I’ve had four friends ask me about GameStop [GME] over the last few days. Thus I am writing an explanation as to why things are so nuts here.
As a prelude, I want to tell everyone that I have no positions at present in GME, and have no intentions of taking a position in it ever. Mid-decade, I owned GME and lost a little bit on it. I came to the correct conclusion that their business model no longer worked before most of the market gave up on it. If anything, the business model is worse now than when I sold. I think the true value of GME is about $5/share, unless management does something clever with its overvalued stock. Fortunately, I have written a really neat article called How do you Manage a Company when the Stock is Considerably Overvalued? I’ll talk about this more toward the end of this piece.
One more note: I never short because it is very hard to control risk when shorting. When you are short, or levered long, you no longer control your trade in full, and an adverse price move could force you to buy or sell when you don’t want to.
I can imagine working at the hedge fund, and my boss says to me, “What should I do about GME?” My initial answer would be “Nothing, it’s too volatile.” If pressed, I would say, “Gun to the head, it is a short, if you can source the shares, and live with the possibility of being forced by the margin desk to put more capital.”
Now you know my opinion.

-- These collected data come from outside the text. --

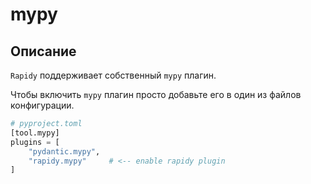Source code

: # mypy
## Описание
`Rapidy` поддерживает собственный `mypy` плагин.

Чтобы включить `mypy` плагин просто добавьте его в один из файлов конфигурации.

```python
# pyproject.toml
[tool.mypy]
plugins = [
    "pydantic.mypy",
    "rapidy.mypy"     # <-- enable rapidy plugin
]
```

Let me explain the technicals and the fundamentals here.
The Voting Machine
Ben Graham used to say that the stock market was a voting machine in the short-run, and a weighing machine in the long-run. In a mania, you can get a lot of people chasing the shares of a speculative company like GME, and in the short run, the aggressiveness of the buyers lifting the ask and buying call options can drive the stock higher.
With GME, there is another complicating factor — there are more shares shorted than there are shares issued. This means that some brokerages have been allowing “naked shorting,” i.e., allowing traders to sell short without borrowing shares. This is illegal, and I wouldn’t be surprised to see the SEC pursue a case against some brokers as a result.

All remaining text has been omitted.